Tuesday morning video forecast
Temperatures will be anything but fat on Tuesday as numbers will stay below average through Thursday morning. Fortunately, all parades can expect dry conditions. That was not the case on Monday evening.
An unexpected batch of showers, occasionally mixed with sleet, zipped through southeast Louisiana and southwest Mississippi between 4 – 9pm. Amounts were inconsequential, but the precipitation itself was inconvenient to parade revelers. The rain and sleet were caused by a very subtle disturbance racing through the mid-levels of the atmosphere. This disturbance was not detected in the morning forecast. Thanks to the rain and subsequent freeze, some isolated patches of ice developed during the early morning hours.
*MOST* areas have dried overnight thanks to wind, but any spots that appear wet this morning could be frozen. Just something to be aware of if you're hitting the road... #LaWX #MsWX pic.twitter.com/ttp8TugmUa— Josh Eachus (@DrJoshWX) March 5, 2019
Today and Tonight: Much more sunshine is anticipated for Mardi Gras which may make highs in the upper 40s and low 50s feel a little bit better. Light, north winds will continue though so feels-like temperatures will be in the 30s for most of the day. Another freeze is expected in the northern half of the forecast area overnight beneath mostly clear skies.
Up Next: An area of high pressure will keep quiet weather around through Wednesday, but this will also hold cold temperatures in place. Look for highs in the 50s and lows just above freezing. By Thursday afternoon, some gradual warming will begin with highs returning to the 60s. The next frontal system will return showers and thunderstorms to the area by Saturday. Above average temperatures will be back as well.
The Mississippi River: At Baton Rouge, major flood stage continues with a level of 42.7’ as of Tuesday morning. Though the classification of “major flood stage” sounds scary, impacts to land are minimal thanks to levee protection. The high water is primarily an issue for river traffic and river islands as well as a few spots north and south of Baton Rouge that will turn soggy along the banks. At this time, the river is projected to crest by late March at a level similar to what was reached last year around 44’.
An area of high pressure will build into the region for Tuesday and Wednesday. This should allow clearer skies but continued northerly winds will keep below average temperatures in place. Another run at freezing will be possible into Wednesday morning. The National Weather Service will continue a freeze warning for most of the area as growing has begun for some specimens.

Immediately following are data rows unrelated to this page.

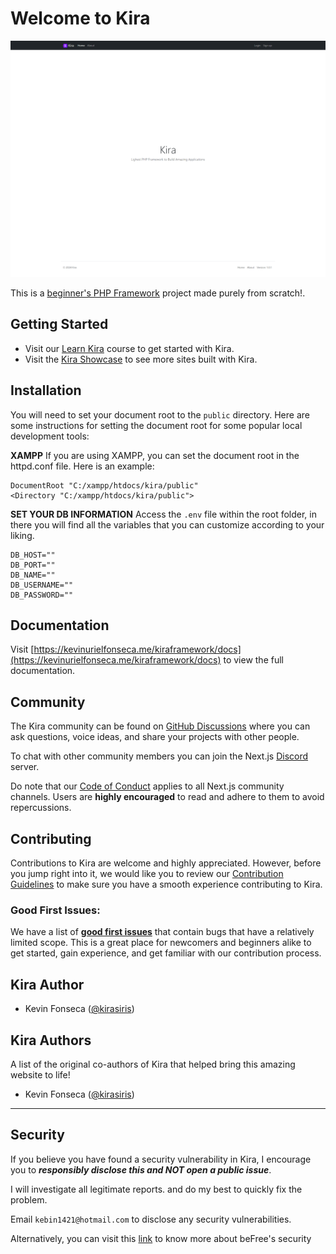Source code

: # Welcome to Kira

![Kira - The lightest PHP Framework to Build Amazing Applications](screenshot.png)

This is a [beginner's PHP Framework](https://kevinurielfonseca.me/kiraframework/docs) project made purely from scratch!.

## Getting Started

- Visit our [Learn Kira](https://kevinurielfonseca.me/kiraframework/learn) course to get started with Kira.
- Visit the [Kira Showcase](https://kevinurielfonseca.me/kiraframework/showcase) to see more sites built with Kira.

## Installation

You will need to set your document root to the `public` directory. Here are some instructions for setting the document root for some popular local development tools:

**XAMPP**
If you are using XAMPP, you can set the document root in the httpd.conf file. Here is an example:

```
DocumentRoot "C:/xampp/htdocs/kira/public"
<Directory "C:/xampp/htdocs/kira/public">
```

**SET YOUR DB INFORMATION**
Access the `.env` file within the root folder, in there you will find all the variables that you can customize according to your liking.

```
DB_HOST=""
DB_PORT=""
DB_NAME=""
DB_USERNAME=""
DB_PASSWORD=""
```

## Documentation

Visit [https://kevinurielfonseca.me/kiraframework/docs](https://kevinurielfonseca.me/kiraframework/docs) to view the full documentation.

## Community

The Kira community can be found on [GitHub Discussions](https://github.com/kirasiris/kiraframework/discussions) where you can ask questions, voice ideas, and share your projects with other people.

To chat with other community members you can join the Next.js [Discord](https://nextjs.org/discord) server.

Do note that our [Code of Conduct](https://github.com/vercel/next.js/blob/canary/CODE_OF_CONDUCT.md) applies to all Next.js community channels. Users are **highly encouraged** to read and adhere to them to avoid repercussions.

## Contributing

Contributions to Kira are welcome and highly appreciated. However, before you jump right into it, we would like you to review our [Contribution Guidelines](/contributing.md) to make sure you have a smooth experience contributing to Kira.

### Good First Issues:

We have a list of **[good first issues](https://github.com/kirasiris/kiraframework/labels/good%20first%20issue)** that contain bugs that have a relatively limited scope. This is a great place for newcomers and beginners alike to get started, gain experience, and get familiar with our contribution process.

## Kira Author

- Kevin Fonseca ([@kirasiris](https://github.com/kirasiris))

## Kira Authors

A list of the original co-authors of Kira that helped bring this amazing website to life!

- Kevin Fonseca ([@kirasiris](https://github.com/kirasiris))

---

## Security

If you believe you have found a security vulnerability in Kira, I encourage you to **_responsibly disclose this and NOT open a public issue_**.

I will investigate all legitimate reports. and do my best to quickly fix the problem.

Email `kebin1421@hotmail.com` to disclose any security vulnerabilities.

Alternatively, you can visit this [link](https://kevinurielfonseca.me/security) to know more about beFree's security
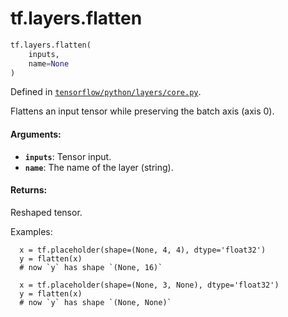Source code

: <div itemscope itemtype="http://developers.google.com/ReferenceObject">
<meta itemprop="name" content="tf.layers.flatten" />
</div>

# tf.layers.flatten

``` python
tf.layers.flatten(
    inputs,
    name=None
)
```



Defined in [`tensorflow/python/layers/core.py`](https://www.tensorflow.org/code/tensorflow/python/layers/core.py).

Flattens an input tensor while preserving the batch axis (axis 0).

#### Arguments:

* <b>`inputs`</b>: Tensor input.
* <b>`name`</b>: The name of the layer (string).


#### Returns:

  Reshaped tensor.

Examples:

```
  x = tf.placeholder(shape=(None, 4, 4), dtype='float32')
  y = flatten(x)
  # now `y` has shape `(None, 16)`

  x = tf.placeholder(shape=(None, 3, None), dtype='float32')
  y = flatten(x)
  # now `y` has shape `(None, None)`
```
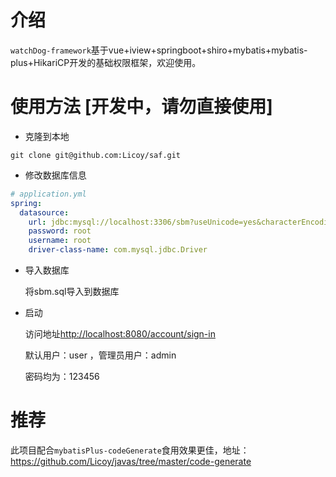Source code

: # 介绍
`watchDog-framework`基于vue+iview+springboot+shiro+mybatis+mybatis-plus+HikariCP开发的基础权限框架，欢迎使用。
# 使用方法 [开发中，请勿直接使用]
- 克隆到本地
```git
git clone git@github.com:Licoy/saf.git
```
- 修改数据库信息
```yml
# application.yml
spring:
  datasource:
    url: jdbc:mysql://localhost:3306/sbm?useUnicode=yes&characterEncoding=UTF8
    password: root
    username: root
    driver-class-name: com.mysql.jdbc.Driver
```
- 导入数据库
    
    将sbm.sql导入到数据库
- 启动

    访问地址<a href="http://localhost:8080/account/sign-in">http://localhost:8080/account/sign-in</a>
    
    默认用户：user ，管理员用户：admin
    
    密码均为：123456
# 推荐
此项目配合`mybatisPlus-codeGenerate`食用效果更佳，地址：<a href="https://github.com/Licoy/javas/tree/master/code-generate">https://github.com/Licoy/javas/tree/master/code-generate</a>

By the middle of the week, the surface high pressure will begin to push away to the northeast and winds will slowly take on an easterly and then southeasterly component. Thermometers will rebound into the 70s and 50s for highs and lows by Friday. The next chance of organized rain looks to come by this weekend. Forecast models hint at a strong system moving through the region Saturday into Sunday. This should bring another round of showers and thunderstorms to the area.